--- WHAT TO PRODUCE ---
Check each line below for "https" and give the count of those that have it, nothing else.

Dataset excerpts
****************

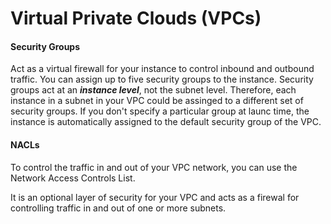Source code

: # Virtual Private Clouds (VPCs)

#### Security Groups

Act as a virtual firewall for your instance to control inbound and outbound traffic.
You can assign up to five security groups to the instance.
Security groups act at an ***instance level***, not the subnet level. Therefore, each instance in a subnet in your VPC could be assinged to a different set of security groups. If you don't specify a particular group at launc time, the instance is automatically assigned to the default security group of the VPC. 

#### NACLs

To control the traffic in and out of your VPC network, you can use the Network Access Controls List.

It is an optional layer of security for your VPC and acts as a firewal for controlling traffic in and out of one or more subnets.

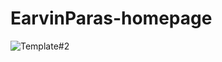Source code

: # EarvinParas-homepage

![Template#2](https://user-images.githubusercontent.com/15805562/164949496-666a79a2-b889-4243-8ddb-a1667cba0730.png)
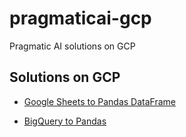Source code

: # pragmaticai-gcp
Pragmatic AI solutions on GCP

## Solutions on GCP

* [Google Sheets to Pandas DataFrame](https://github.com/noahgift/pragmaticai-gcp/blob/master/notebooks/dataflow_sheets_to_pandas.ipynb)

* [BigQuery to Pandas](https://github.com/noahgift/pragmaticai-gcp/blob/master/notebooks/pragai-big-instance-BigQuery.ipynb)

****************

--- RESULT OF THE EXERCISE ---
3